[PROBLEM REQUIREMENTS] Identify each line below that contains the word "Promotion", and copy it out.
Content starts
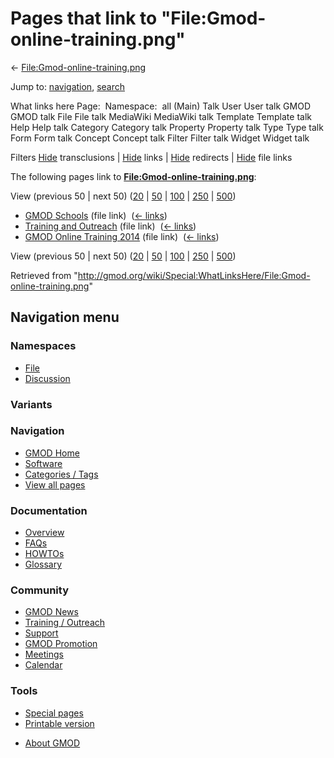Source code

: <div id="mw-page-base" class="noprint">

</div>

<div id="mw-head-base" class="noprint">

</div>

<div id="content" class="mw-body" role="main">

<span id="top"></span>

<div id="mw-js-message" style="display:none;">

</div>



# <span dir="auto">Pages that link to "File:Gmod-online-training.png"</span>

<div id="bodyContent">

<div id="contentSub">

←
[File:Gmod-online-training.png](/wiki/File:Gmod-online-training.png "File:Gmod-online-training.png")

</div>

<div id="jump-to-nav" class="mw-jump">

Jump to: [navigation](#mw-navigation), [search](#p-search)

</div>

<div id="mw-content-text">

What links here Page:  Namespace:  all (Main) Talk User User talk GMOD
GMOD talk File File talk MediaWiki MediaWiki talk Template Template talk
Help Help talk Category Category talk Property Property talk Type Type
talk Form Form talk Concept Concept talk Filter Filter talk Widget
Widget talk

Filters
[Hide](/mediawiki/index.php?title=Special:WhatLinksHere/File:Gmod-online-training.png&hidetrans=1 "Special:WhatLinksHere/File:Gmod-online-training.png")
transclusions \|
[Hide](/mediawiki/index.php?title=Special:WhatLinksHere/File:Gmod-online-training.png&hidelinks=1 "Special:WhatLinksHere/File:Gmod-online-training.png")
links \|
[Hide](/mediawiki/index.php?title=Special:WhatLinksHere/File:Gmod-online-training.png&hideredirs=1 "Special:WhatLinksHere/File:Gmod-online-training.png")
redirects \|
[Hide](/mediawiki/index.php?title=Special:WhatLinksHere/File:Gmod-online-training.png&hideimages=1 "Special:WhatLinksHere/File:Gmod-online-training.png")
file links

The following pages link to
**[File:Gmod-online-training.png](/wiki/File:Gmod-online-training.png "File:Gmod-online-training.png")**:

View (previous 50 \| next 50)
([20](/mediawiki/index.php?title=Special:WhatLinksHere/File:Gmod-online-training.png&limit=20 "Special:WhatLinksHere/File:Gmod-online-training.png")
\|
[50](/mediawiki/index.php?title=Special:WhatLinksHere/File:Gmod-online-training.png&limit=50 "Special:WhatLinksHere/File:Gmod-online-training.png")
\|
[100](/mediawiki/index.php?title=Special:WhatLinksHere/File:Gmod-online-training.png&limit=100 "Special:WhatLinksHere/File:Gmod-online-training.png")
\|
[250](/mediawiki/index.php?title=Special:WhatLinksHere/File:Gmod-online-training.png&limit=250 "Special:WhatLinksHere/File:Gmod-online-training.png")
\|
[500](/mediawiki/index.php?title=Special:WhatLinksHere/File:Gmod-online-training.png&limit=500 "Special:WhatLinksHere/File:Gmod-online-training.png"))

- [GMOD Schools](/wiki/GMOD_Schools "GMOD Schools") (file link) ‎
  <span class="mw-whatlinkshere-tools">([←
  links](/mediawiki/index.php?title=Special:WhatLinksHere&target=GMOD+Schools "Special:WhatLinksHere"))</span>
- [Training and
  Outreach](/wiki/Training_and_Outreach "Training and Outreach") (file
  link) ‎ <span class="mw-whatlinkshere-tools">([←
  links](/mediawiki/index.php?title=Special:WhatLinksHere&target=Training+and+Outreach "Special:WhatLinksHere"))</span>
- [GMOD Online Training
  2014](/wiki/GMOD_Online_Training_2014 "GMOD Online Training 2014")
  (file link) ‎ <span class="mw-whatlinkshere-tools">([←
  links](/mediawiki/index.php?title=Special:WhatLinksHere&target=GMOD+Online+Training+2014 "Special:WhatLinksHere"))</span>

View (previous 50 \| next 50)
([20](/mediawiki/index.php?title=Special:WhatLinksHere/File:Gmod-online-training.png&limit=20 "Special:WhatLinksHere/File:Gmod-online-training.png")
\|
[50](/mediawiki/index.php?title=Special:WhatLinksHere/File:Gmod-online-training.png&limit=50 "Special:WhatLinksHere/File:Gmod-online-training.png")
\|
[100](/mediawiki/index.php?title=Special:WhatLinksHere/File:Gmod-online-training.png&limit=100 "Special:WhatLinksHere/File:Gmod-online-training.png")
\|
[250](/mediawiki/index.php?title=Special:WhatLinksHere/File:Gmod-online-training.png&limit=250 "Special:WhatLinksHere/File:Gmod-online-training.png")
\|
[500](/mediawiki/index.php?title=Special:WhatLinksHere/File:Gmod-online-training.png&limit=500 "Special:WhatLinksHere/File:Gmod-online-training.png"))

</div>

<div class="printfooter">

Retrieved from
"<http://gmod.org/wiki/Special:WhatLinksHere/File:Gmod-online-training.png>"

</div>

<div id="catlinks" class="catlinks catlinks-allhidden">

</div>

<div class="visualClear">

</div>

</div>

</div>

<div id="mw-navigation">

## Navigation menu

<div id="mw-head">



<div id="left-navigation">

<div id="p-namespaces" class="vectorTabs" role="navigation"
aria-labelledby="p-namespaces-label">

### Namespaces

- <span id="ca-nstab-image"><a href="/wiki/File:Gmod-online-training.png" accesskey="c"
  title="View the file page [c]">File</a></span>
- <span id="ca-talk"><a
  href="/mediawiki/index.php?title=File_talk:Gmod-online-training.png&amp;action=edit&amp;redlink=1"
  accesskey="t"
  title="Discussion about the content page [t]">Discussion</a></span>

</div>

<div id="p-variants" class="vectorMenu emptyPortlet" role="navigation"
aria-labelledby="p-variants-label">

### 

### Variants[](#)

<div class="menu">

</div>

</div>

</div>

<div id="right-navigation">





</div>



</div>

</div>

</div>

<div id="mw-panel">

<div id="p-logo" role="banner">

<a href="/wiki/Main_Page"
style="background-image: url(http://gmod.org/images/GMOD-cogs.png);"
title="Visit the main page"></a>

</div>

<div id="p-Navigation" class="portal" role="navigation"
aria-labelledby="p-Navigation-label">

### Navigation

<div class="body">

- <span id="n-GMOD-Home">[GMOD Home](/wiki/Main_Page)</span>
- <span id="n-Software">[Software](/wiki/GMOD_Components)</span>
- <span id="n-Categories-.2F-Tags">[Categories /
  Tags](/wiki/Categories)</span>
- <span id="n-View-all-pages">[View all
  pages](/wiki/Special:AllPages)</span>

</div>

</div>

<div id="p-Documentation" class="portal" role="navigation"
aria-labelledby="p-Documentation-label">

### Documentation

<div class="body">

- <span id="n-Overview">[Overview](/wiki/Overview)</span>
- <span id="n-FAQs">[FAQs](/wiki/Category:FAQ)</span>
- <span id="n-HOWTOs">[HOWTOs](/wiki/Category:HOWTO)</span>
- <span id="n-Glossary">[Glossary](/wiki/Glossary)</span>

</div>

</div>

<div id="p-Community" class="portal" role="navigation"
aria-labelledby="p-Community-label">

### Community

<div class="body">

- <span id="n-GMOD-News">[GMOD News](/wiki/GMOD_News)</span>
- <span id="n-Training-.2F-Outreach">[Training /
  Outreach](/wiki/Training_and_Outreach)</span>
- <span id="n-Support">[Support](/wiki/Support)</span>
- <span id="n-GMOD-Promotion">[GMOD
  Promotion](/wiki/GMOD_Promotion)</span>
- <span id="n-Meetings">[Meetings](/wiki/Meetings)</span>
- <span id="n-Calendar">[Calendar](/wiki/Calendar)</span>

</div>

</div>

<div id="p-tb" class="portal" role="navigation"
aria-labelledby="p-tb-label">

### Tools

<div class="body">

- <span id="t-specialpages"><a href="/wiki/Special:SpecialPages" accesskey="q"
  title="A list of all special pages [q]">Special pages</a></span>
- <span id="t-print"><a
  href="/mediawiki/index.php?title=Special:WhatLinksHere/File:Gmod-online-training.png&amp;printable=yes"
  rel="alternate" accesskey="p"
  title="Printable version of this page [p]">Printable version</a></span>

</div>

</div>

</div>

</div>

<div id="footer" role="contentinfo">

- <span id="footer-places-about">[About
  GMOD](/wiki/GMOD:About "GMOD:About")</span>

<!-- -->






</div>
Content ends
[RESULT OF THE TASK]
- <span id="n-GMOD-Promotion">[GMOD
  Promotion](/wiki/GMOD_Promotion)</span>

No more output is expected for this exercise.